== Given records

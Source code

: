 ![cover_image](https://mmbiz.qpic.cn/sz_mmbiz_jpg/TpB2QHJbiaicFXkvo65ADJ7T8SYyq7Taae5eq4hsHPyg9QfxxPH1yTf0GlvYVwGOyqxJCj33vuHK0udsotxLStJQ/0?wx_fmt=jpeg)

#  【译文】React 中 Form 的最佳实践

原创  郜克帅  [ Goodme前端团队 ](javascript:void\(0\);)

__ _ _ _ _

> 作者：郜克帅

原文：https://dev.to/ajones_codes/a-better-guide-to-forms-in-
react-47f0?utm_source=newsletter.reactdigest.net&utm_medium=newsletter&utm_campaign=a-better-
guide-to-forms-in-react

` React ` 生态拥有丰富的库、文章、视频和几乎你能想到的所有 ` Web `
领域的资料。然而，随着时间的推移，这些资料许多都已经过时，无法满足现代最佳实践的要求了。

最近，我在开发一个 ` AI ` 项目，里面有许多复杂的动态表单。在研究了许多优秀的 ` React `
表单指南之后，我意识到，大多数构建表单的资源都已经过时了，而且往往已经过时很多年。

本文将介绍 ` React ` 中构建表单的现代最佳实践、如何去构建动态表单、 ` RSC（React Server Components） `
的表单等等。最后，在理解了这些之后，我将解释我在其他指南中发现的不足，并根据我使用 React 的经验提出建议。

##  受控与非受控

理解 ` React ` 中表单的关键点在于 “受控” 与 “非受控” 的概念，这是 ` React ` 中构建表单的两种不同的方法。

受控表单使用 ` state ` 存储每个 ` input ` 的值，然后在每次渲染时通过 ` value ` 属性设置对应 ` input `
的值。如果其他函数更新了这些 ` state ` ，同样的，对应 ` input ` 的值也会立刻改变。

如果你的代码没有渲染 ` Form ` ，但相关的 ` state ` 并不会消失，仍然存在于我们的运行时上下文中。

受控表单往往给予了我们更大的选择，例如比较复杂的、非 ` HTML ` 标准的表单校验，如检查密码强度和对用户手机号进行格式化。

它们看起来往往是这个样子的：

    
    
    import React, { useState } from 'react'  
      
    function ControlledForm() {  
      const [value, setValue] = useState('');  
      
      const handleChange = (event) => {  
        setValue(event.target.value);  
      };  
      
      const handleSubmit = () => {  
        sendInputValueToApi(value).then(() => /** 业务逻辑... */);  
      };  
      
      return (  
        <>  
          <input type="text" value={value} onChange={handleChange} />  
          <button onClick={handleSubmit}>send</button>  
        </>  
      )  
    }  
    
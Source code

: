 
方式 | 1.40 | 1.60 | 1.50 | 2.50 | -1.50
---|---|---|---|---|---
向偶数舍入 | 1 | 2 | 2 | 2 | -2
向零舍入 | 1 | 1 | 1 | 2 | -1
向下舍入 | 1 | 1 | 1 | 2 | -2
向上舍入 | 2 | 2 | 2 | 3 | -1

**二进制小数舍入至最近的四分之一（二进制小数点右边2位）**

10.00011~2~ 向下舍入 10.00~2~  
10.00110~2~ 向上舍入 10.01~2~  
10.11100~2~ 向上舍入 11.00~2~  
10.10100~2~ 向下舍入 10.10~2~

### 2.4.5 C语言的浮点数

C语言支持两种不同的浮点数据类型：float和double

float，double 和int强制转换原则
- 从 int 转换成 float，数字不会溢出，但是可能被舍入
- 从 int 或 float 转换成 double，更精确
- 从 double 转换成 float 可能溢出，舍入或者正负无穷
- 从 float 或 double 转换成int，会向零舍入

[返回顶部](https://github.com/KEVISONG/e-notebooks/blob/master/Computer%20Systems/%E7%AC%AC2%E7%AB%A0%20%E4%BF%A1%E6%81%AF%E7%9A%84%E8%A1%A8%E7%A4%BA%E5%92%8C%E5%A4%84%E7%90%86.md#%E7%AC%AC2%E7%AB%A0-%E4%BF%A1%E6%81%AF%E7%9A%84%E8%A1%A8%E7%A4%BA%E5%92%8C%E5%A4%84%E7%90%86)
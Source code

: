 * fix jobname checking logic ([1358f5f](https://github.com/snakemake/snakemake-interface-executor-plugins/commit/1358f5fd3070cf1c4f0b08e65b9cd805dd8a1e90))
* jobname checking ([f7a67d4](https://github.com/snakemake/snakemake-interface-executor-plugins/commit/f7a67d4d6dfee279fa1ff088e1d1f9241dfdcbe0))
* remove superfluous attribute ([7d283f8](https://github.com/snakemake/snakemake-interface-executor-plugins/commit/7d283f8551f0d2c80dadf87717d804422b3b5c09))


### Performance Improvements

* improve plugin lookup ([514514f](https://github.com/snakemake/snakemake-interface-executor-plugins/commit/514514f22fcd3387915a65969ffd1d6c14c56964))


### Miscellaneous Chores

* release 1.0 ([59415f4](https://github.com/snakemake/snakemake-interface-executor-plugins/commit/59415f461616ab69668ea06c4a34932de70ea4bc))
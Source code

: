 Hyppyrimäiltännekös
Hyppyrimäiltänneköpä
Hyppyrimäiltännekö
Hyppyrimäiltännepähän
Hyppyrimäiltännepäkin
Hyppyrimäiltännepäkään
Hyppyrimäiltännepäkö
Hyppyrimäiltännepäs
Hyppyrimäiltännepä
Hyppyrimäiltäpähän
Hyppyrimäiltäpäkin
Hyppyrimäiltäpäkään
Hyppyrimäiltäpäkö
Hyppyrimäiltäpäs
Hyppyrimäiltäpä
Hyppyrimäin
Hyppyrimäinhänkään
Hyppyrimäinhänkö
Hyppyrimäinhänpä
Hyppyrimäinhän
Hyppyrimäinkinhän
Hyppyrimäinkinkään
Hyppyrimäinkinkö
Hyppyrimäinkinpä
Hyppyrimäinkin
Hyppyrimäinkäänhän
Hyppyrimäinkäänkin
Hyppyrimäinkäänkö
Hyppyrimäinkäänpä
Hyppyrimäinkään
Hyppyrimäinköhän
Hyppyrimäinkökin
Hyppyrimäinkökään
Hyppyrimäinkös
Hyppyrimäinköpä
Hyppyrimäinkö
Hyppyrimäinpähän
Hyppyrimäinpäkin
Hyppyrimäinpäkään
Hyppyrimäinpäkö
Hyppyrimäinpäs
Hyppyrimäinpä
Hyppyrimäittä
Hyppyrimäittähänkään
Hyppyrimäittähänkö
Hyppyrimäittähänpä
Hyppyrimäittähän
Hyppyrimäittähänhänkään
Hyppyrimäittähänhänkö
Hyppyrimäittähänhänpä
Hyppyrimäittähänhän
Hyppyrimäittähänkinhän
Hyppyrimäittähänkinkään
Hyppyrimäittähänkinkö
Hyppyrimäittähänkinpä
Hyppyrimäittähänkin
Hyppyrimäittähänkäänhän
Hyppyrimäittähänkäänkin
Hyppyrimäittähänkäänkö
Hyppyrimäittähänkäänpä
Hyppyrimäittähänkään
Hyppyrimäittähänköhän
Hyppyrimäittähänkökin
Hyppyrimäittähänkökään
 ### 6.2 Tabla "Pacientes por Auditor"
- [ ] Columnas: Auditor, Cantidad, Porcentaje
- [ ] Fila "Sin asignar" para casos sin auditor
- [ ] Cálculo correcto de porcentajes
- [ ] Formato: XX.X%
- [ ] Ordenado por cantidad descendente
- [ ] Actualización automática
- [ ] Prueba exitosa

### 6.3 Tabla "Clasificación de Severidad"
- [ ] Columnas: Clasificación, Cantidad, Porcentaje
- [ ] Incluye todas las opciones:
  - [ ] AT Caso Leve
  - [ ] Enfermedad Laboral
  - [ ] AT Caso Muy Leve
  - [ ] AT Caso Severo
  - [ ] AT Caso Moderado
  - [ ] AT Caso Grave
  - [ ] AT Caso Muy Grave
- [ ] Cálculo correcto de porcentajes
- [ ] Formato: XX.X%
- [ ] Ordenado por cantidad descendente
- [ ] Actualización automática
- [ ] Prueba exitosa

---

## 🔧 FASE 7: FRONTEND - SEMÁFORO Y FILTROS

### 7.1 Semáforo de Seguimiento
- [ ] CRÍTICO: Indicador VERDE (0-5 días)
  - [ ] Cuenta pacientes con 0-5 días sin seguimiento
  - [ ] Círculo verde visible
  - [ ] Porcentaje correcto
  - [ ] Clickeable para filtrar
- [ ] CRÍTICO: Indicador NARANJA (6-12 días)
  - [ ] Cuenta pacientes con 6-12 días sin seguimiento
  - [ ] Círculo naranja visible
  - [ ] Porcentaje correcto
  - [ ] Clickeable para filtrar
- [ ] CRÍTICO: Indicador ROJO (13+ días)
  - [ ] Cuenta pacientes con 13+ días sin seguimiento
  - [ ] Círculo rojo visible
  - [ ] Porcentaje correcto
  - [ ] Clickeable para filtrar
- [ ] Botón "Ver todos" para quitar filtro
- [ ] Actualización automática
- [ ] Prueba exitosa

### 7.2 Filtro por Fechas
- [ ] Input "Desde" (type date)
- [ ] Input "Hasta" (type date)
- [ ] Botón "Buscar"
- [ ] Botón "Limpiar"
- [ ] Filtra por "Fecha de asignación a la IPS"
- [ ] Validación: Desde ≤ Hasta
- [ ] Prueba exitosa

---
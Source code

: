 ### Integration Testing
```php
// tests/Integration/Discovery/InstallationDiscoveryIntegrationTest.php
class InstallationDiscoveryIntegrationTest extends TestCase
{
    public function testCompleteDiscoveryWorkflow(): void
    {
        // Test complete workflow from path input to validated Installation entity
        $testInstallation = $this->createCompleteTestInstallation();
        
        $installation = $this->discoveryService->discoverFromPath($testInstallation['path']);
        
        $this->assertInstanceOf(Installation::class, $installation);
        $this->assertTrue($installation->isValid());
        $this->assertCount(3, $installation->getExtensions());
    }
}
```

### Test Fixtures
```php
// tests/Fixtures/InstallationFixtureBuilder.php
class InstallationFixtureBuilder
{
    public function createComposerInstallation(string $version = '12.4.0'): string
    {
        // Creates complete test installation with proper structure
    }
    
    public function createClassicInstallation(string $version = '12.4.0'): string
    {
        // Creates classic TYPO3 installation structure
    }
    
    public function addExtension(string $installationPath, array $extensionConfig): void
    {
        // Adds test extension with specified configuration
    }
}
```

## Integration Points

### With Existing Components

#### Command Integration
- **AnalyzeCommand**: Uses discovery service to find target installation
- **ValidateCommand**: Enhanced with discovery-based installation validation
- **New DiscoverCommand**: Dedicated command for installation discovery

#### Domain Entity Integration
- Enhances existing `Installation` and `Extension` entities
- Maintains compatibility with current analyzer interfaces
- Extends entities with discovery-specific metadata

====

* Task prompt:
Scan the records above and show every line in which the word "向上舍入" occurs.

* Reply to the exercise:
向上舍入 | 2 | 2 | 2 | 3 | -1
10.00110~2~ 向上舍入 10.01~2~  
10.11100~2~ 向上舍入 11.00~2~  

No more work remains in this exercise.